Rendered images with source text
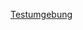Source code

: 

[Testumgebung](https://play.wa-test.rc3.cccv.de/_/global/raw.githubusercontent.com/RincewindWizzard/rc3-world-flauschiversum/main/flauschi-island/Flauschi_island.json)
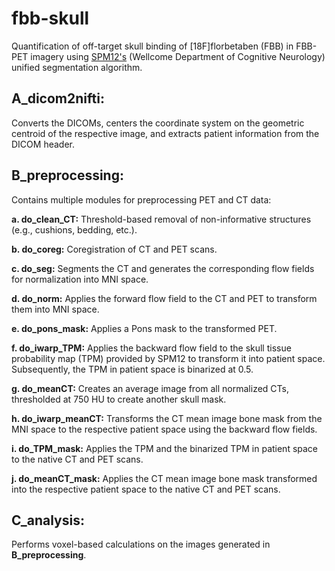 # fbb-skull
Quantification of off-target skull binding of [18F]florbetaben (FBB) in FBB-PET imagery using [SPM12's](https://www.fil.ion.ucl.ac.uk/spm/software/spm12/) (Wellcome Department of Cognitive Neurology) unified segmentation algorithm. 

## A_dicom2nifti: 
Converts the DICOMs, centers the coordinate system on the geometric centroid of the respective image, and extracts patient information from the DICOM header.

## B_preprocessing:
Contains multiple modules for preprocessing PET and CT data:

**a.    do_clean_CT:** Threshold-based removal of non-informative structures (e.g., cushions, bedding, etc.).

**b.    do_coreg:** Coregistration of CT and PET scans.

**c.    do_seg:** Segments the CT and generates the corresponding flow fields for normalization into MNI space.

**d.    do_norm:** Applies the forward flow field to the CT and PET to transform them into MNI space.

**e.    do_pons_mask:** Applies a Pons mask to the transformed PET.

**f.     do_iwarp_TPM:** Applies the backward flow field to the skull tissue probability map (TPM) provided by SPM12 to transform it into patient space. Subsequently, the TPM in patient space is binarized at 0.5.

**g.    do_meanCT:** Creates an average image from all normalized CTs, thresholded at 750 HU to create another skull mask.

**h.    do_iwarp_meanCT:** Transforms the CT mean image bone mask from the MNI space to the respective patient space using the backward flow fields.

**i.      do_TPM_mask:** Applies the TPM and the binarized TPM in patient space to the native CT and PET scans.

**j.      do_meanCT_mask:** Applies the CT mean image bone mask transformed into the respective patient space to the native CT and PET scans.

## C_analysis:
Performs voxel-based calculations on the images generated in **B_preprocessing**.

*What needs to be done*
Images are to be excluded, and each record above written out word for word.

*Answer for this exercise*
Source code

: 

[Testumgebung](https://play.wa-test.rc3.cccv.de/_/global/raw.githubusercontent.com/RincewindWizzard/rc3-world-flauschiversum/main/flauschi-island/Flauschi_island.json)
 # fbb-skull
Quantification of off-target skull binding of [18F]florbetaben (FBB) in FBB-PET imagery using [SPM12's](https://www.fil.ion.ucl.ac.uk/spm/software/spm12/) (Wellcome Department of Cognitive Neurology) unified segmentation algorithm. 

## A_dicom2nifti: 
Converts the DICOMs, centers the coordinate system on the geometric centroid of the respective image, and extracts patient information from the DICOM header.

## B_preprocessing:
Contains multiple modules for preprocessing PET and CT data:

**a.    do_clean_CT:** Threshold-based removal of non-informative structures (e.g., cushions, bedding, etc.).

**b.    do_coreg:** Coregistration of CT and PET scans.

**c.    do_seg:** Segments the CT and generates the corresponding flow fields for normalization into MNI space.

**d.    do_norm:** Applies the forward flow field to the CT and PET to transform them into MNI space.

**e.    do_pons_mask:** Applies a Pons mask to the transformed PET.

**f.     do_iwarp_TPM:** Applies the backward flow field to the skull tissue probability map (TPM) provided by SPM12 to transform it into patient space. Subsequently, the TPM in patient space is binarized at 0.5.

**g.    do_meanCT:** Creates an average image from all normalized CTs, thresholded at 750 HU to create another skull mask.

**h.    do_iwarp_meanCT:** Transforms the CT mean image bone mask from the MNI space to the respective patient space using the backward flow fields.

**i.      do_TPM_mask:** Applies the TPM and the binarized TPM in patient space to the native CT and PET scans.

**j.      do_meanCT_mask:** Applies the CT mean image bone mask transformed into the respective patient space to the native CT and PET scans.

## C_analysis:
Performs voxel-based calculations on the images generated in **B_preprocessing**.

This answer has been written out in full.